When persistence changes:
- add a new migration
- preserve old migrations
- update service behavior
- test the affected path where practical
- document any user-visible data migration risk
Workspace state
Workspace state coordinates:
- active repositories
- provider connections
- selected roles
- preferences
- chat/session history
- review and security findings
- launch intents
- companion pairing state
Features should respect workspace state instead of inventing parallel global settings. Parallel state is how bugs learn to commute.
Governance surfaces
Governance features should make lifecycle state visible:
- work item readiness
- acceptance criteria gaps
- impact analysis
- risk notes
- compliance checks
- release readiness
- handover packs
- follow-up ownership
Governance should not become paperwork theater. If a gate does not affect a decision, it is probably decoration.
Evidence lifecycle
Evidence should move with the work:
- Planning identifies files, assumptions, and risks.

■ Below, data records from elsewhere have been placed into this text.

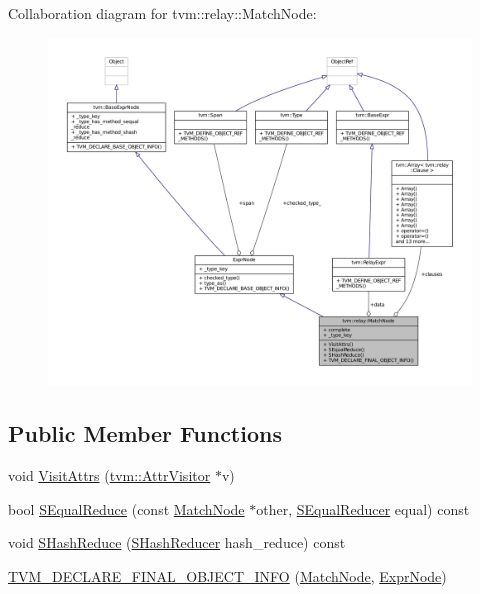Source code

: Collaboration diagram for tvm\+:\+:relay\+:\+:Match\+Node\+:
\nopagebreak
\begin{figure}[H]
\begin{center}
\leavevmode
\includegraphics[width=350pt]{classtvm_1_1relay_1_1MatchNode__coll__graph}
\end{center}
\end{figure}
\subsection*{Public Member Functions}
\begin{DoxyCompactItemize}
\item 
void \hyperlink{classtvm_1_1relay_1_1MatchNode_aa1ad8ab1b8aa92510a76dfdff2085234}{Visit\+Attrs} (\hyperlink{classtvm_1_1AttrVisitor}{tvm\+::\+Attr\+Visitor} $\ast$v)
\item 
bool \hyperlink{classtvm_1_1relay_1_1MatchNode_a87ee538523b1ff28de151f5ca521017f}{S\+Equal\+Reduce} (const \hyperlink{classtvm_1_1relay_1_1MatchNode}{Match\+Node} $\ast$other, \hyperlink{classtvm_1_1SEqualReducer}{S\+Equal\+Reducer} equal) const 
\item 
void \hyperlink{classtvm_1_1relay_1_1MatchNode_a49046df65cc279884e6b3c583278ddff}{S\+Hash\+Reduce} (\hyperlink{classtvm_1_1SHashReducer}{S\+Hash\+Reducer} hash\+\_\+reduce) const 
\item 
\hyperlink{classtvm_1_1relay_1_1MatchNode_a99c2538811c3229576114e345b1a5eb5}{T\+V\+M\+\_\+\+D\+E\+C\+L\+A\+R\+E\+\_\+\+F\+I\+N\+A\+L\+\_\+\+O\+B\+J\+E\+C\+T\+\_\+\+I\+N\+FO} (\hyperlink{classtvm_1_1relay_1_1MatchNode}{Match\+Node}, \hyperlink{namespacetvm_1_1relay_a387f18e050d016c52ea6c4781e7cff6c}{Expr\+Node})
\end{DoxyCompactItemize}
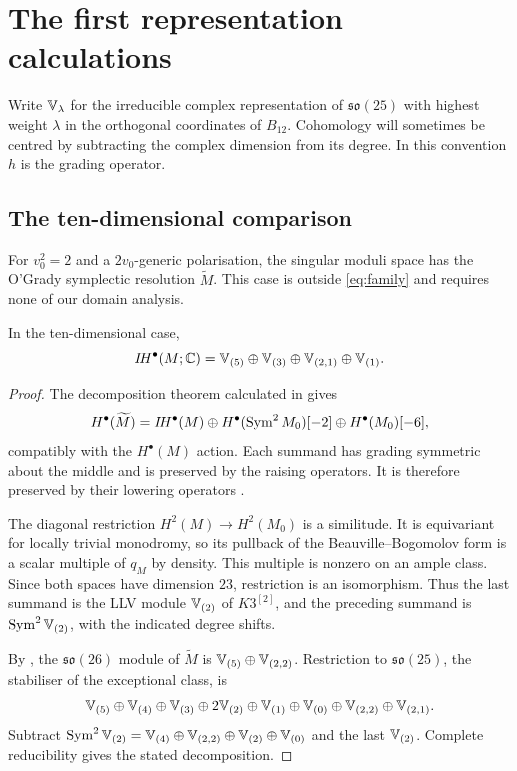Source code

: \section{The first representation calculations}\label{sec:representations}

Write $\VV_\lambda$ for the irreducible complex representation
of $\mathfrak{so}(25)$ with highest weight $\lambda$ in the
orthogonal coordinates of $B_{12}$. Cohomology will sometimes
be centred by subtracting the complex dimension from its degree.
In this convention $h$ is the grading operator.

\subsection{The ten-dimensional comparison}
For $v_0^2=2$ and a $2v_0$-generic polarisation, the singular
moduli space has the O'Grady symplectic resolution
$\widetilde M$. This case is outside \eqref{eq:family} and
requires none of our domain analysis.

\begin{proposition}\label{prop:og10}
In the ten-dimensional case,
\[
 \IH^\bullet(M;\CC)=
 \VV_{(5)}\oplus\VV_{(3)}\oplus\VV_{(2,1)}\oplus\VV_{(1)}.
\]
\end{proposition}
\begin{proof}
The decomposition theorem calculated in \cite{dcrs21} gives
\[
 H^\bullet(\widetilde M)=\IH^\bullet(M)
 \oplus H^\bullet(\Sym^2M_0)[-2]
 \oplus H^\bullet(M_0)[-6],
\]
compatibly with the $H^\bullet(M)$ action. Each summand has
grading symmetric about the middle and is preserved by the
raising operators. It is therefore preserved by their lowering
operators \cite[Lemma~3.4]{fsy22}.

The diagonal restriction $H^2(M)\to H^2(M_0)$ is a
similitude. It is equivariant for locally trivial monodromy,
so its pullback of the Beauville--Bogomolov form is a scalar
multiple of $q_M$ by density. This multiple is nonzero on an
ample class. Since both spaces have dimension $23$, restriction
is an isomorphism. Thus the last summand is the LLV module
$\VV_{(2)}$ of $K3^{[2]}$, and the preceding summand is
$\Sym^2\VV_{(2)}$, with the indicated degree shifts.

By \cite{gklr22}, the $\mathfrak{so}(26)$ module of
$\widetilde M$ is $\VV_{(5)}\oplus\VV_{(2,2)}$.
Restriction to $\mathfrak{so}(25)$, the stabiliser of the
exceptional class, is
\[
 \VV_{(5)}\oplus\VV_{(4)}\oplus\VV_{(3)}\oplus2\VV_{(2)}
 \oplus\VV_{(1)}\oplus\VV_{(0)}\oplus\VV_{(2,2)}\oplus\VV_{(2,1)}.
\]
Subtract
$\Sym^2\VV_{(2)}=\VV_{(4)}\oplus\VV_{(2,2)}\oplus
\VV_{(2)}\oplus\VV_{(0)}$ and the last $\VV_{(2)}$.
Complete reducibility gives the stated decomposition.
\end{proof}

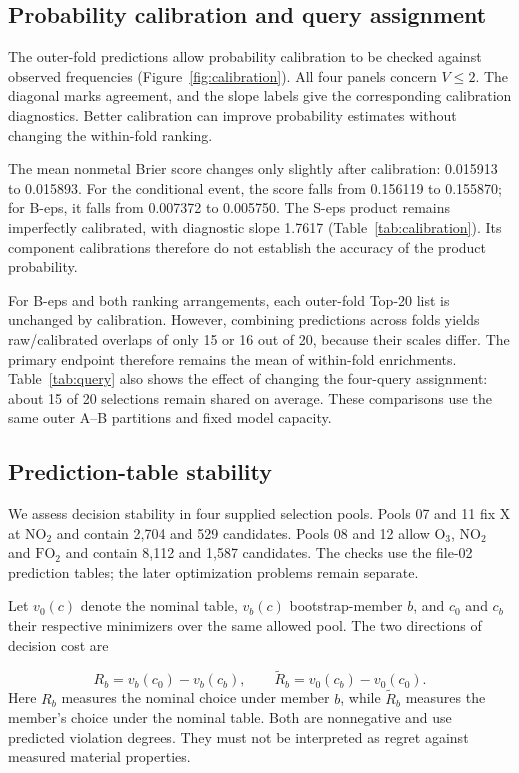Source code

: \subsection{Probability calibration and query assignment}
The outer-fold predictions allow probability calibration to be checked against observed frequencies (Figure~\ref{fig:calibration}). All four panels concern $V\le2$. The diagonal marks agreement, and the slope labels give the corresponding calibration diagnostics. Better calibration can improve probability estimates without changing the within-fold ranking.

The mean nonmetal Brier score changes only slightly after calibration: 0.015913 to 0.015893. For the conditional event, the score falls from 0.156119 to 0.155870; for B-eps, it falls from 0.007372 to 0.005750. The S-eps product remains imperfectly calibrated, with diagnostic slope 1.7617 (Table~\ref{tab:calibration}). Its component calibrations therefore do not establish the accuracy of the product probability.


For B-eps and both ranking arrangements, each outer-fold Top-20 list is unchanged by calibration. However, combining predictions across folds yields raw/calibrated overlaps of only 15 or 16 out of 20, because their scales differ. The primary endpoint therefore remains the mean of within-fold enrichments. Table~\ref{tab:query} also shows the effect of changing the four-query assignment: about 15 of 20 selections remain shared on average. These comparisons use the same outer A--B partitions and fixed model capacity.

\FloatBarrier

\subsection{Prediction-table stability}
We assess decision stability in four supplied selection pools. Pools 07 and 11 fix X at $\mathrm{NO_2}$ and contain 2,704 and 529 candidates. Pools 08 and 12 allow $\mathrm{O_3}$, $\mathrm{NO_2}$ and $\mathrm{FO_2}$ and contain 8,112 and 1,587 candidates. The checks use the file-02 prediction tables; the later optimization problems remain separate.

Let $v_0(c)$ denote the nominal table, $v_b(c)$ bootstrap-member $b$, and $c_0$ and $c_b$ their respective minimizers over the same allowed pool. The two directions of decision cost are
\begin{samepage}
\begin{equation}
 R_b=v_b(c_0)-v_b(c_b),\qquad
 \widetilde R_b=v_0(c_b)-v_0(c_0).
 \label{eq:surrogate-regret}
\end{equation}
\noindent Here $R_b$ measures the nominal choice under member $b$, while $\widetilde R_b$ measures the member's choice under the nominal table. Both are nonnegative and use predicted violation degrees. They must not be interpreted as regret against measured material properties.
\end{samepage}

- Implementation changes code and records validation.
- Review and security sessions produce findings.
- Fixes update evidence and rerun checks.
- Handover summarizes changed behavior, passed checks, skipped checks, and remaining risk.
The useful artifact is not the chat transcript. It is the reviewable summary with enough source references and command context to trust.
Connector data
Connector configuration can involve provider tokens, issue metadata, repository state, and documentation systems. Treat those values as credentials or sensitive workflow data.
The renderer should not own secret handling. Main-process services and the preload bridge should keep privileged access behind explicit APIs.